I’m one of those people. You know, I never have really talked about 9/11 in terms of how it impacted me. I mean a few people know, but you know?
I remember it quite vividly actually, I had the experience of being a participant in the Georgia Youth Summit held at Rock Eagle, in beautiful Eatonton, Georgia. I had been to Rock Eagle many times throughout my tenure as a 4-Her, in fact I think that was about the 20th or so time I had been there. It was my home away from home in many ways.
But things changed that day. I remember we were supposed to be treated to a speech by then Lt. Governor Mark Taylor – that got cancelled. Director of Georgia 4-H Bo Ryles simply told us that the rest of the events had to be cancelled, that something tragic had happened, and that we were to go home and be safe. Just prior to this, all of the adults had been spreading around – I heard whispers of what was happening. I remember my County Agent’s words very well, “There are planes hitting buildings everywhere.”
It was at this moment that my heart sank all the way to the floor. I remember the nervous and nauseating feeling I had. I knew right then and there what had happened. I had been studying terrorism for one and a half years as a part of High School Policy Debate; I also realized that things would never be the same.
As we departed, we struggled to find out more information. Only one of us had a cellphone; and the radio in the Dodge County van was non-existent. The lack of information had me unnerved. The little bits we got were not very reassuring, all the planes have been grounded, hospital may be being evacuated, possible bomb threats in Warner Robins – everything was sketchy. We stopped at Zaxby’s, I had never eaten there before and I can not remember what I ate.
We got home after the multi-hour journey. I was concerned because we were so close to a major air force base. I remember getting home, turning on CNN and immediately calling my Papa and Granny. They were alright. I remember being worried they wouldn’t be. How silly is that? Milan, Georgia was about as far away from the action as you could get I suppose. They assured me everything would be ok. I didn’t believe them. I called my Grandmother, who was sitting with a woman at a nursing home. She hated for me to call at work. She told me to be calm till she got home. My grandfather wasn’t there. I broke down and cried. To me this was the worst thing that could happen. I had been studying scenarios the past week as to what would happen if such a thing had happened. Many of those led to nuclear war. To say I was frightened would be an understatement.
It was hard for me to fathom, how all of this could happen – why did it happen. I was confused. My fear soon subsided. The next day the anger began to build. I was furious. I remember going back to school the next day, everyone was shell shocked. I remember friends such as Matt Oxley being just as concerned as I was, he was my debate partner at the time and we both wondered how we could ever run the terrorism disadvantage ever again.Over the next few weeks there were prayers and vigils and memorials. Then time began to pass, I became numb. Every year there was some event, but again I was numb. The compassion and anger that inhabited my body in some odd dualistic battle for control had left. Time passed. I tried not to think about 9/11. I’d rather people not talk about it. Whenever it came down to policy debates I steered the debate away from that issue. It wasn’t something I cared to hear about.
Seven long years later. I visited New York in March, and besides all the Ghostbusters buildings I wanted to see Ground Zero. Emily didn’t really want to go, but I did. While she took pictures, I felt all those emotions rise back up – and I cried silently while no one noticed. I don’t know what I expected to happen, but that’s what did. Now my old debate partner is a 9/11 Truther, I try not to judge him nor anyone else for that decision. People can believe what they want.

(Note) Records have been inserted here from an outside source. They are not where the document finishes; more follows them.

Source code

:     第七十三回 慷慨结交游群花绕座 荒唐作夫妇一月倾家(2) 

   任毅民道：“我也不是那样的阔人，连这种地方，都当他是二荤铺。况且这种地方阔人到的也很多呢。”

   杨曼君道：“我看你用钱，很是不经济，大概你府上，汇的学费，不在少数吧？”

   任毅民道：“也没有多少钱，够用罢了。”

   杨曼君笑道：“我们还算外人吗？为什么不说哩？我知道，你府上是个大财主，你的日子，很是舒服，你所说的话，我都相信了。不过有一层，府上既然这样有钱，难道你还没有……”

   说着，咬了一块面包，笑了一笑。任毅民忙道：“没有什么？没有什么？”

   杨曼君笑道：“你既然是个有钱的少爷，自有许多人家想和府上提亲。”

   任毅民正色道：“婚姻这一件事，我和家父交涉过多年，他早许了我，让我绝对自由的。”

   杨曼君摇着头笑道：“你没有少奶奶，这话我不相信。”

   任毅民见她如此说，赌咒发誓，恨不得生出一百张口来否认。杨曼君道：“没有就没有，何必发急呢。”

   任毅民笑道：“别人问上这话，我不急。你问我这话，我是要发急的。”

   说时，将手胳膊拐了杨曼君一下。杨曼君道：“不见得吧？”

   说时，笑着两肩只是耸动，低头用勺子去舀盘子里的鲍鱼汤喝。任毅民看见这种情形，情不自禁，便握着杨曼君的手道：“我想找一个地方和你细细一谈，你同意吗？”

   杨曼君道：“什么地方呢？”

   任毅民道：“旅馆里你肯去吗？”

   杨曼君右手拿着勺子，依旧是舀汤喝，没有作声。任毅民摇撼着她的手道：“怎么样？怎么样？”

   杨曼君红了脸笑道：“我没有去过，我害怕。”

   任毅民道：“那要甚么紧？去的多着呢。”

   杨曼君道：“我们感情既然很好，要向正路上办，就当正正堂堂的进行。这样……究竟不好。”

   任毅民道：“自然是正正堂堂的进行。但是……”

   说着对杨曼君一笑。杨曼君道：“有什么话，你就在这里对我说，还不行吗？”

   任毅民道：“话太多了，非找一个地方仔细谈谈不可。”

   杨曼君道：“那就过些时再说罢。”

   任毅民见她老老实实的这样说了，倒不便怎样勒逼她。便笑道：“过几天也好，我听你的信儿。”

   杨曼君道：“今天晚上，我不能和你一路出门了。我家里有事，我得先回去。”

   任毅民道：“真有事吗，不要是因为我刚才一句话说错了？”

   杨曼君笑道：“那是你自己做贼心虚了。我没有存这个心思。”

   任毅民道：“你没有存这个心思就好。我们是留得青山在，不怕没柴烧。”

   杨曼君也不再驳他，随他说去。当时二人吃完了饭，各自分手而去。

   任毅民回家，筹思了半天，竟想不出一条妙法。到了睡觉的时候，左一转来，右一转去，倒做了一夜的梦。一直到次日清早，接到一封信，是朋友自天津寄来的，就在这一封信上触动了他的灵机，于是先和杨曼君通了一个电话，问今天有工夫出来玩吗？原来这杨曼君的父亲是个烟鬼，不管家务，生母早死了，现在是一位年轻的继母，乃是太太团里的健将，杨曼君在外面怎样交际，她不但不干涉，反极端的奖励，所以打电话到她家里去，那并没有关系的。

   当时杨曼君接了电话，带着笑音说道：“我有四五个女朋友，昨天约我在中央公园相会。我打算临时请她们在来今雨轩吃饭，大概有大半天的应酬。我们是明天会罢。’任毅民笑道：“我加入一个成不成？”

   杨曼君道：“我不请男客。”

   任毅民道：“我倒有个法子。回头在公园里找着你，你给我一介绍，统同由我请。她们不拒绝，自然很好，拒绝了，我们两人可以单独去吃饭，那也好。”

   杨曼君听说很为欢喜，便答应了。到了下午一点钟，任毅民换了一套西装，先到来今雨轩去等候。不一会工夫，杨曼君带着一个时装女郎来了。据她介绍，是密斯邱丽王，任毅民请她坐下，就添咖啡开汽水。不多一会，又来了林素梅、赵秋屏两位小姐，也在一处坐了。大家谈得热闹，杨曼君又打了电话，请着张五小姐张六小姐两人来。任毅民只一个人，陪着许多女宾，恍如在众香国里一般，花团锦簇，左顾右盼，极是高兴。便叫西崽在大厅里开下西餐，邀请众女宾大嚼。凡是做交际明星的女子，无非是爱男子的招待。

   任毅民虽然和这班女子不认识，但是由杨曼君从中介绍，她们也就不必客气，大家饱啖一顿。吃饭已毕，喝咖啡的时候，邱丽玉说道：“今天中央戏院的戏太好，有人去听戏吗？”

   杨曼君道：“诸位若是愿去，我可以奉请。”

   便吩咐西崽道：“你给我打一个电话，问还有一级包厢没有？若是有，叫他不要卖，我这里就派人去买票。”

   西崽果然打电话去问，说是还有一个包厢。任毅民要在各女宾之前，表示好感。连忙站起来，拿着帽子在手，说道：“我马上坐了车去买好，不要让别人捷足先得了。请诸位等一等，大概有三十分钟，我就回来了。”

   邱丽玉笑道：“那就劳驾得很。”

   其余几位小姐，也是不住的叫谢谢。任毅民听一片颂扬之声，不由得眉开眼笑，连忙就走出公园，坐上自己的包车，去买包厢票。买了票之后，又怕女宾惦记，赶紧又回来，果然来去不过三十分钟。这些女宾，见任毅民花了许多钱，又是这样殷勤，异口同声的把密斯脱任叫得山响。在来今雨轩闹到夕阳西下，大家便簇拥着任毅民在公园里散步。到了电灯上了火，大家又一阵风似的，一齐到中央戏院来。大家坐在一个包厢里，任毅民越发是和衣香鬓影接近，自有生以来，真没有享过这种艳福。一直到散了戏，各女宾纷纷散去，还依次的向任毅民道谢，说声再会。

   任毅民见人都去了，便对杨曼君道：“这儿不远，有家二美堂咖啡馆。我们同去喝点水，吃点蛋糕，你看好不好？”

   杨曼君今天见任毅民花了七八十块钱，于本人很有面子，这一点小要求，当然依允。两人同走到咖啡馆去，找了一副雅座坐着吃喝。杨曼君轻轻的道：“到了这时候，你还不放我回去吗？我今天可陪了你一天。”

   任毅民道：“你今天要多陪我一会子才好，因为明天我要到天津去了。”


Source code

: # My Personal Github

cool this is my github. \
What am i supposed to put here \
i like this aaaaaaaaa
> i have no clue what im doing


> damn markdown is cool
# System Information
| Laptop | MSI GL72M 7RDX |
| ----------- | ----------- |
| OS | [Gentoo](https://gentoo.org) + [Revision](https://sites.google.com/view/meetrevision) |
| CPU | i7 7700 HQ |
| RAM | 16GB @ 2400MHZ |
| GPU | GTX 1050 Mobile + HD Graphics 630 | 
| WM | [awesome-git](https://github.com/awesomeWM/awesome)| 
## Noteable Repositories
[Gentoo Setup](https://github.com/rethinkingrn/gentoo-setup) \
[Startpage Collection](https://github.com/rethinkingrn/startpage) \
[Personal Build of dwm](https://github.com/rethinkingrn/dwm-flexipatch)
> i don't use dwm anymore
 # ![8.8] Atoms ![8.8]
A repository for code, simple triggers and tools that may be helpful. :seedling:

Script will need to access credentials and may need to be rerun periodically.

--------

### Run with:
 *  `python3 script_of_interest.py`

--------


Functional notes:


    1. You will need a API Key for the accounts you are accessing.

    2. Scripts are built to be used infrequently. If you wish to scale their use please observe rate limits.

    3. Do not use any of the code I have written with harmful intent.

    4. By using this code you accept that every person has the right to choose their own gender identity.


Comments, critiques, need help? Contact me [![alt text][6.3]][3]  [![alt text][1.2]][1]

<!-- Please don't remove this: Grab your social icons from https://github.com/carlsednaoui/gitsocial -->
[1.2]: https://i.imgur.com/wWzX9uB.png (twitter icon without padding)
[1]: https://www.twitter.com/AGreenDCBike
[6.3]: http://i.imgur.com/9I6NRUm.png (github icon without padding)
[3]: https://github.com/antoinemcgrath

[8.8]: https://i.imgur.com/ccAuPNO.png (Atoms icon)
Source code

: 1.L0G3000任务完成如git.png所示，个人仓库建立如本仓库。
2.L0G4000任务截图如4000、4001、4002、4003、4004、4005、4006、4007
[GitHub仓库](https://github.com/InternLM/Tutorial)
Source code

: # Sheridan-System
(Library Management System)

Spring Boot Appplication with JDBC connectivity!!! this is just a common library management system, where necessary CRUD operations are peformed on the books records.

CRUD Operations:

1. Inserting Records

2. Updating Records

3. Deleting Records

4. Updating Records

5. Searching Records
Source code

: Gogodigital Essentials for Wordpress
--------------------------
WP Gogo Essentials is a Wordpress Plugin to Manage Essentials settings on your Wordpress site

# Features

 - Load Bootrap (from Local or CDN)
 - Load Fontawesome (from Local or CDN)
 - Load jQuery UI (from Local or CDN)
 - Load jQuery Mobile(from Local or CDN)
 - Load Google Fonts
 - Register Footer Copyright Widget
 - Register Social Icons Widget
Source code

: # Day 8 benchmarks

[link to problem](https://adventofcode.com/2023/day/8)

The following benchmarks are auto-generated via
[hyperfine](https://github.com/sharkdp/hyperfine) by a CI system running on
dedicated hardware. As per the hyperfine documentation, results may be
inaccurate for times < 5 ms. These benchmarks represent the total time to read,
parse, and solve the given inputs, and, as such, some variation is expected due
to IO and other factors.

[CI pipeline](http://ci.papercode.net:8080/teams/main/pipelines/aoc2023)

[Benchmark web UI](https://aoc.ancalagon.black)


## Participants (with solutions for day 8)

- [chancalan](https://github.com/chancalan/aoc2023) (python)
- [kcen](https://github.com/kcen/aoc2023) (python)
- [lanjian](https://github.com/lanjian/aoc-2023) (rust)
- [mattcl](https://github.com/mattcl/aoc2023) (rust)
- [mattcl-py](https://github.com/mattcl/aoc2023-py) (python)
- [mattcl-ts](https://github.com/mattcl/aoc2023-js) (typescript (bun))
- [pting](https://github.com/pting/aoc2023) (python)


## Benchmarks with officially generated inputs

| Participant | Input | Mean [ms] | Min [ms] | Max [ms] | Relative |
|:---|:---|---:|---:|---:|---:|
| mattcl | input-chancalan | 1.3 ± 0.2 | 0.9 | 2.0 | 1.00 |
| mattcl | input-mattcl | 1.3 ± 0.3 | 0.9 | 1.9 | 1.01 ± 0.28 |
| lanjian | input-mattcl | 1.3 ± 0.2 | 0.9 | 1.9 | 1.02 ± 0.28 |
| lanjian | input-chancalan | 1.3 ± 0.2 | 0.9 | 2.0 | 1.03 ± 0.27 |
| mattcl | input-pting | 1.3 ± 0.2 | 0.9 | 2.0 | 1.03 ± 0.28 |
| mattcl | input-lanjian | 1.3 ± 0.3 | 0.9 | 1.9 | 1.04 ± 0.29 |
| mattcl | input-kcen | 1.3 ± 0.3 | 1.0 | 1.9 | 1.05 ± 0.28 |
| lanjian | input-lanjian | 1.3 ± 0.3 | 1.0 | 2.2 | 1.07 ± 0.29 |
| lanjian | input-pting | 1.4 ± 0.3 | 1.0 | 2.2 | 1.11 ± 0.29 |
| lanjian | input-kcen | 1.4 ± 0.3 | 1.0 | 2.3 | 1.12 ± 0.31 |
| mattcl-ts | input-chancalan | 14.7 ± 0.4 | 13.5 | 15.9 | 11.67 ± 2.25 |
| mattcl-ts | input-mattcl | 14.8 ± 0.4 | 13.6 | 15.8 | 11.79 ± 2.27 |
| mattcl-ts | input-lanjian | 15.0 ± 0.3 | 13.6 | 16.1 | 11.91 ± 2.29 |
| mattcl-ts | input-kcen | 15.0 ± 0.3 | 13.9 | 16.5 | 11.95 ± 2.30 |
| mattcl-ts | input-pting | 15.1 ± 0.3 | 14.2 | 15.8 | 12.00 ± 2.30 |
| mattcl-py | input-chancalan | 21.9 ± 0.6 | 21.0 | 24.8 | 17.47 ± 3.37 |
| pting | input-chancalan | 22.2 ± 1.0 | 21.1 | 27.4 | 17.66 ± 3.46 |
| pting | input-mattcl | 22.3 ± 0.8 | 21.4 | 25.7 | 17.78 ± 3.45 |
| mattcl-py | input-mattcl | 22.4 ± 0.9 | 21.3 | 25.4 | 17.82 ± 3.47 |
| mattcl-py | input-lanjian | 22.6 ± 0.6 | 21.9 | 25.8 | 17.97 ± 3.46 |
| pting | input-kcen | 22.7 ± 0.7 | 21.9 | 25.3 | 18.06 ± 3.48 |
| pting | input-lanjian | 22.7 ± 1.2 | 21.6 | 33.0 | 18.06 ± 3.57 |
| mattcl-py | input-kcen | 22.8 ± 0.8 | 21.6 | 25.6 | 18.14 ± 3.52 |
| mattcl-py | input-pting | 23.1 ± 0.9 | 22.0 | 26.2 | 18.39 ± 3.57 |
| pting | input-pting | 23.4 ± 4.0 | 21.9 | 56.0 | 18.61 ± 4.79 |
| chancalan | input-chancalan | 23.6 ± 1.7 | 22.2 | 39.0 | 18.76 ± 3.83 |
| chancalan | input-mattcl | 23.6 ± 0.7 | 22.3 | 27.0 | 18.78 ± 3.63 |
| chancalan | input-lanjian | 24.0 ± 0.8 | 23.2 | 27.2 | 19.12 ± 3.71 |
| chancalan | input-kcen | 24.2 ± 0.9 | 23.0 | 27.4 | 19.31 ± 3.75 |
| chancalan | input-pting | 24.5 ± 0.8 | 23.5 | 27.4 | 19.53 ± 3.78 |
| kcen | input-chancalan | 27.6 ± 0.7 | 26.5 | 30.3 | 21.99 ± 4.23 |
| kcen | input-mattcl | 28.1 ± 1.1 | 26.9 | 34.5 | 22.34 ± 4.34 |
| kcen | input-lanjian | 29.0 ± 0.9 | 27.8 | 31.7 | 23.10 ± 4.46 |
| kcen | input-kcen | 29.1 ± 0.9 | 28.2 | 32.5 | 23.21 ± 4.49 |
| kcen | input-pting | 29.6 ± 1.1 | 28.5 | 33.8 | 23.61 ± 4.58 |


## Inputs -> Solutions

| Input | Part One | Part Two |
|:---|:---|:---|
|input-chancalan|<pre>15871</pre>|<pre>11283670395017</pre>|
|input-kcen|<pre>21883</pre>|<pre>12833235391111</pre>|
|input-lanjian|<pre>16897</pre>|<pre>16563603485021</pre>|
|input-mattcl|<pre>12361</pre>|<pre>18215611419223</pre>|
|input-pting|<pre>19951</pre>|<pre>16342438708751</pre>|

Today Georgia Southwestern State University had organized a fundraiser for their new Golf Course named for the honorable Judge & Former Attorney General Griffin Bell. On the slate of events was no sort of remembrance for 9/11. When we first discovered this in our weekly Student Government Meeting, I became concerned. Could we have truly forgotten so quickly what happened a mere seven years ago?
It hasn’t been that long, this isn’t something anyone should forget about. With the blessing of my Advisors and my colleagues, I set out to organize a memorial event. We had good turnout, hopefully it becomes an annual event.While the turnout was better than I had expected, it still disheartens me that the masses no longer descend upon events like this. I hear stories of how events around the country only have a handful of people show up. One of my Professor’s, whom I respect very much, consoled my disappointment – he told me that he had some students who didn’t fully know about 9/11.
The words from Dr. Cooper’s mouth hit me like a sack of bricks. I thought it to be inconceivable, but I know he wouldn’t falsify such a thing. How is that possible, that the only major event in the history of this nation to occur in these people’s lifetimes goes unnoticed? Earlier this morning I had committed myself, and asked about a hundred others to reaffirm the statement we all made seven years ago – “never forget”, then it seemed like a simple reminder for our own lives. Now I have a new appreciation for what I did, if people are not aware of such a major event – then I must resolve myself to ensure that at least I never forget.
Thousand of people have died, so that we may have liberty and freedom. I may be one person, but I promise I will never forget that sacrifice.